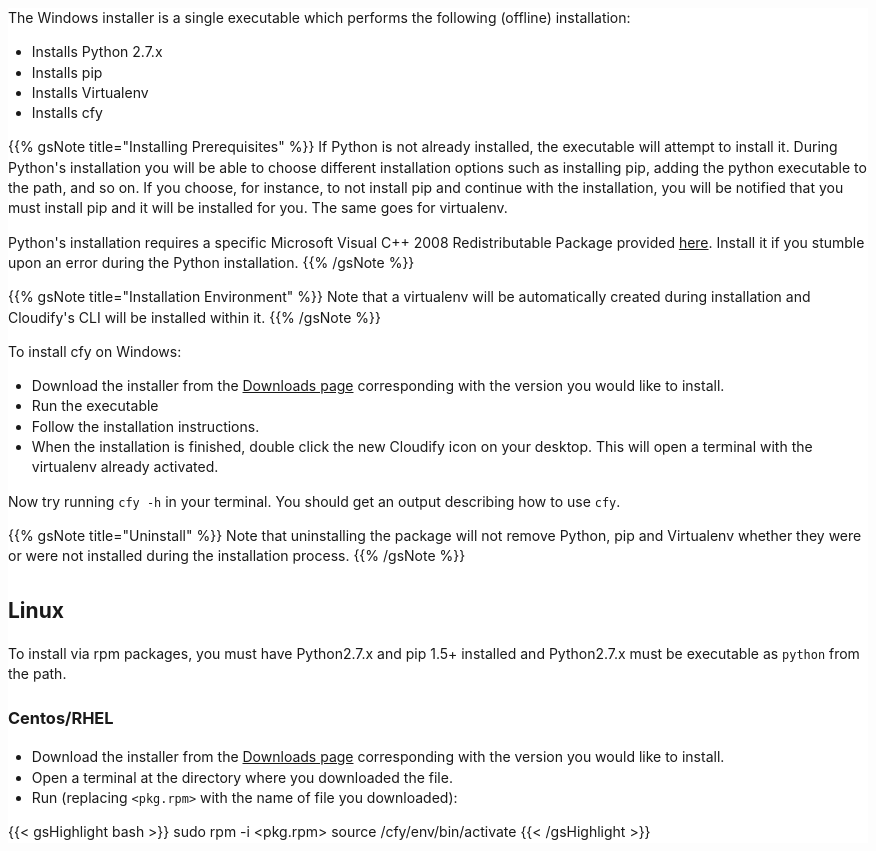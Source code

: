 The Windows installer is a single executable which performs the following (offline) installation:

* Installs Python 2.7.x
* Installs pip
* Installs Virtualenv
* Installs cfy

{{% gsNote title="Installing Prerequisites" %}}
If Python is not already installed, the executable will attempt to install it. During Python's installation you will be able to choose different installation options such as installing pip, adding the python executable to the path, and so on. If you choose, for instance, to not install pip and continue with the installation, you will be notified that you must install pip and it will be installed for you. The same goes for virtualenv.

Python's installation requires a specific Microsoft Visual C++ 2008 Redistributable Package provided [here](https://www.microsoft.com/en-us/download/details.aspx?id=29). Install it if you stumble upon an error during the Python installation.
{{% /gsNote %}}

{{% gsNote title="Installation Environment" %}}
Note that a virtualenv will be automatically created during installation and Cloudify's CLI will be installed within it.
{{% /gsNote %}}

To install cfy on Windows:

* Download the installer from the [Downloads page](http://getcloudify.org/downloads/get_cloudify_3x.html) corresponding with the version you would like to install.
* Run the executable
* Follow the installation instructions.
* When the installation is finished, double click the new Cloudify icon on your desktop. This will open a terminal with the virtualenv already activated.

Now try running `cfy -h` in your terminal. You should get an output describing how to use `cfy`.

{{% gsNote title="Uninstall" %}}
Note that uninstalling the package will not remove Python, pip and Virtualenv whether they were or were not installed during the installation process.
{{% /gsNote %}}


## Linux

To install via rpm packages, you must have Python2.7.x and pip 1.5+ installed and Python2.7.x must be executable as `python` from the path.

### Centos/RHEL

* Download the installer from the [Downloads page](http://getcloudify.org/downloads/get_cloudify_3x.html) corresponding with the version you would like to install.
* Open a terminal at the directory where you downloaded the file.
* Run (replacing `<pkg.rpm>` with the name of file you downloaded):

{{< gsHighlight  bash  >}}
sudo rpm -i <pkg.rpm>
source /cfy/env/bin/activate
{{< /gsHighlight >}}
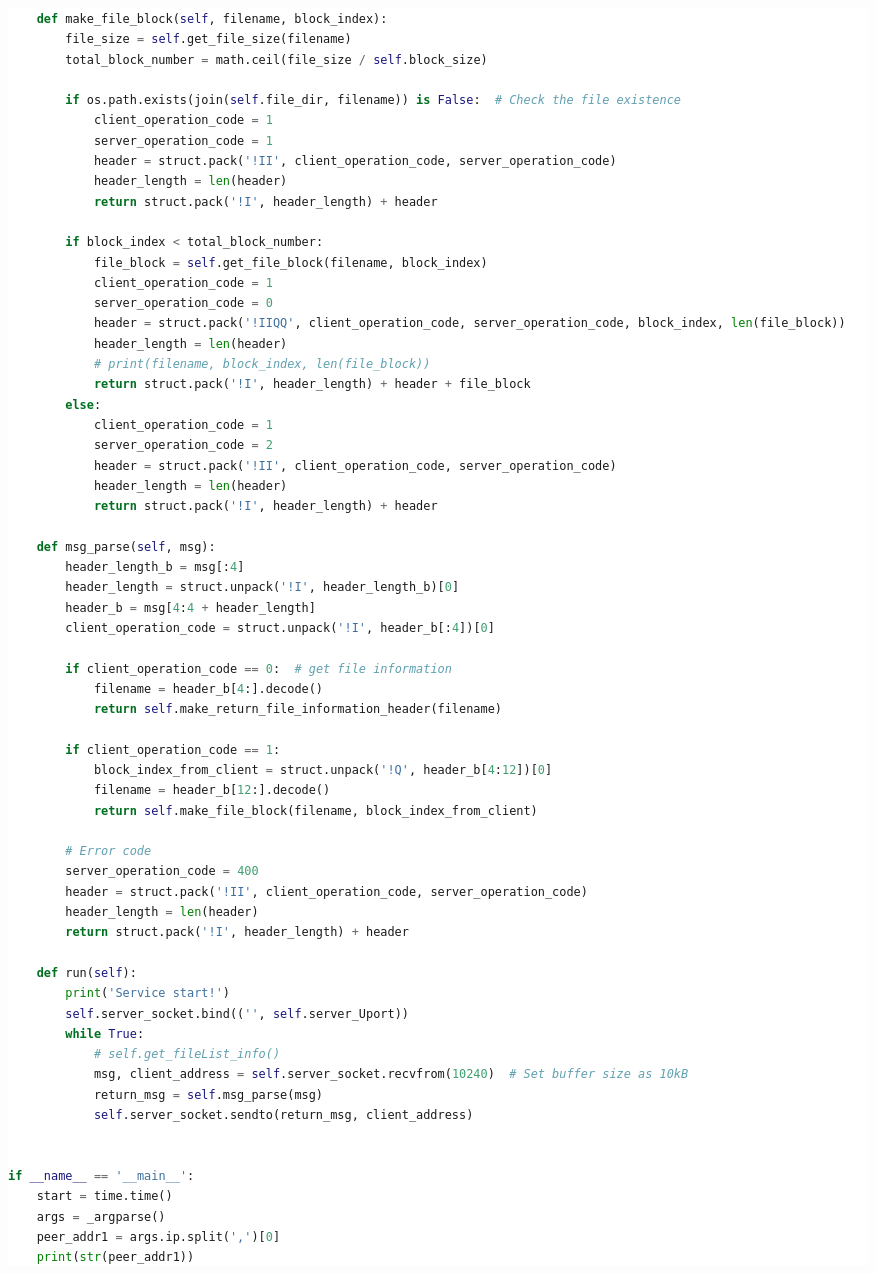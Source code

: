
 ```python
    def make_file_block(self, filename, block_index):
        file_size = self.get_file_size(filename)
        total_block_number = math.ceil(file_size / self.block_size)

        if os.path.exists(join(self.file_dir, filename)) is False:  # Check the file existence
            client_operation_code = 1
            server_operation_code = 1
            header = struct.pack('!II', client_operation_code, server_operation_code)
            header_length = len(header)
            return struct.pack('!I', header_length) + header

        if block_index < total_block_number:
            file_block = self.get_file_block(filename, block_index)
            client_operation_code = 1
            server_operation_code = 0
            header = struct.pack('!IIQQ', client_operation_code, server_operation_code, block_index, len(file_block))
            header_length = len(header)
            # print(filename, block_index, len(file_block))
            return struct.pack('!I', header_length) + header + file_block
        else:
            client_operation_code = 1
            server_operation_code = 2
            header = struct.pack('!II', client_operation_code, server_operation_code)
            header_length = len(header)
            return struct.pack('!I', header_length) + header

    def msg_parse(self, msg):
        header_length_b = msg[:4]
        header_length = struct.unpack('!I', header_length_b)[0]
        header_b = msg[4:4 + header_length]
        client_operation_code = struct.unpack('!I', header_b[:4])[0]

        if client_operation_code == 0:  # get file information
            filename = header_b[4:].decode()
            return self.make_return_file_information_header(filename)

        if client_operation_code == 1:
            block_index_from_client = struct.unpack('!Q', header_b[4:12])[0]
            filename = header_b[12:].decode()
            return self.make_file_block(filename, block_index_from_client)

        # Error code
        server_operation_code = 400
        header = struct.pack('!II', client_operation_code, server_operation_code)
        header_length = len(header)
        return struct.pack('!I', header_length) + header

    def run(self):
        print('Service start!')
        self.server_socket.bind(('', self.server_Uport))
        while True:
            # self.get_fileList_info()
            msg, client_address = self.server_socket.recvfrom(10240)  # Set buffer size as 10kB
            return_msg = self.msg_parse(msg)
            self.server_socket.sendto(return_msg, client_address)


if __name__ == '__main__':
    start = time.time()
    args = _argparse()
    peer_addr1 = args.ip.split(',')[0]
    print(str(peer_addr1))
```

• EXERCISE PROMPT
Look through the entries above and copy each line that has "Installs" in it.

• OUTPUT
* Installs Python 2.7.x
* Installs pip
* Installs Virtualenv
* Installs cfy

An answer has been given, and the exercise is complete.